The casino employs over 2,200 people.

==Gambling==
Horseshoe Casino has over 350,000 sqft of gaming space and currently has over 3,000 slot machines (including over 250 video poker machines) and 100 gaming tables. The high-limit gaming room features 125 machines in denominations up to $1,000 and is centered around an acrylic horseshoe statue, the second largest acrylic statue in the United States behind Tiffany’s at the time of its opening in 2008.

Horseshoe is home to the most significant poker room in the Midwest, featuring 34 tables at all limits and a private poker area, Benny’s Back Room — named for the founder of the original Horseshoe in downtown Las Vegas, Benny Binion.
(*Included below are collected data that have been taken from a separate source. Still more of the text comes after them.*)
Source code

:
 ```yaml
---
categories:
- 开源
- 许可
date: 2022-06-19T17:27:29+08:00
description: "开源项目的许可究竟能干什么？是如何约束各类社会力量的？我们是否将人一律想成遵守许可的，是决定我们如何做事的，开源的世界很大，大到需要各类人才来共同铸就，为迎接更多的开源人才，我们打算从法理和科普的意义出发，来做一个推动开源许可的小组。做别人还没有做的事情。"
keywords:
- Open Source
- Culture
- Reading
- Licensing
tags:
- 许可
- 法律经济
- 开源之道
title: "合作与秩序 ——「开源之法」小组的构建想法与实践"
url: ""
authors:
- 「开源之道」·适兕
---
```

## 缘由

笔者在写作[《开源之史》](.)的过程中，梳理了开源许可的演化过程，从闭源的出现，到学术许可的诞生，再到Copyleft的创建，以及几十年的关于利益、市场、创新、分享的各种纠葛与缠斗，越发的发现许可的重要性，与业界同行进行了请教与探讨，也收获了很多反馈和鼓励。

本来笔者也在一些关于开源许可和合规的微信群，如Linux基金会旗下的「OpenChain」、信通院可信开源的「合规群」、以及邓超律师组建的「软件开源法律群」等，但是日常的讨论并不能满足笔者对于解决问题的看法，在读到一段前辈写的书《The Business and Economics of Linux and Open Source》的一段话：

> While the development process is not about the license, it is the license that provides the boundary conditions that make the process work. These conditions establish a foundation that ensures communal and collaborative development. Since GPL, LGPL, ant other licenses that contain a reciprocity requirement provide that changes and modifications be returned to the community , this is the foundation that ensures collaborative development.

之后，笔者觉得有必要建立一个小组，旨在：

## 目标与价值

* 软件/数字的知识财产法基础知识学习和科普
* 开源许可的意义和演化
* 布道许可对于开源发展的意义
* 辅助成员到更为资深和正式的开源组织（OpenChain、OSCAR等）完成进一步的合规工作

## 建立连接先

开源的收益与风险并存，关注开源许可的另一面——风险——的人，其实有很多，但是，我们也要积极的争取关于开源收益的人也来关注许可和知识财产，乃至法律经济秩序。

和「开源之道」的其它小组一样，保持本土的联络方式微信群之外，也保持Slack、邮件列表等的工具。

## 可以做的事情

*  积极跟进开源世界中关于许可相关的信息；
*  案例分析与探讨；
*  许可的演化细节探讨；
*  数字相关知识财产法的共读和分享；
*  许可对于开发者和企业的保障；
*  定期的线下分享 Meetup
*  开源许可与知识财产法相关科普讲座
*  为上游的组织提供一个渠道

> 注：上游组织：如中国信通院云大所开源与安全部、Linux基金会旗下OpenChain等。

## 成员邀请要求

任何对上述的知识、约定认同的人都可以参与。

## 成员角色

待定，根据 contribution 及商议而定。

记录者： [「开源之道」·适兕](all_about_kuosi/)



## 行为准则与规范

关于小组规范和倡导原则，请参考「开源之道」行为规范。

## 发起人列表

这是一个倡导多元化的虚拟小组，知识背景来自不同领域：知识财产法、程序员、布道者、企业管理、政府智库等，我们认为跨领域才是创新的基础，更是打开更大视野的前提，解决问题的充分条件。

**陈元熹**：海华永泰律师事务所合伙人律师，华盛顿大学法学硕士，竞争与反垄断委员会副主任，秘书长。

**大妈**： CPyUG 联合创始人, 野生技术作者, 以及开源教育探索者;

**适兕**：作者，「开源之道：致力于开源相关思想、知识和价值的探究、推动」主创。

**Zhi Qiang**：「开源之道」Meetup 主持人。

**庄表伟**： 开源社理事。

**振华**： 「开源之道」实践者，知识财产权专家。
Horseshoe has consistently branded itself as the home of the highest limits. Benny Binion, upon opening the original Binion’s Horseshoe in Las Vegas, was the first to institute high table limits. The craps table limit of $500 was 10 times higher than any other casino in Las Vegas, and eventually, Binion raised the limit to $10,000 and even eliminated table limits at times.

Horseshoe regularly hosts poker tournaments, including the World Series of Poker (WSOP) Chicago Circuit Event and Chicago Poker Classic. The WSOP Circuit Event is the largest in the United States.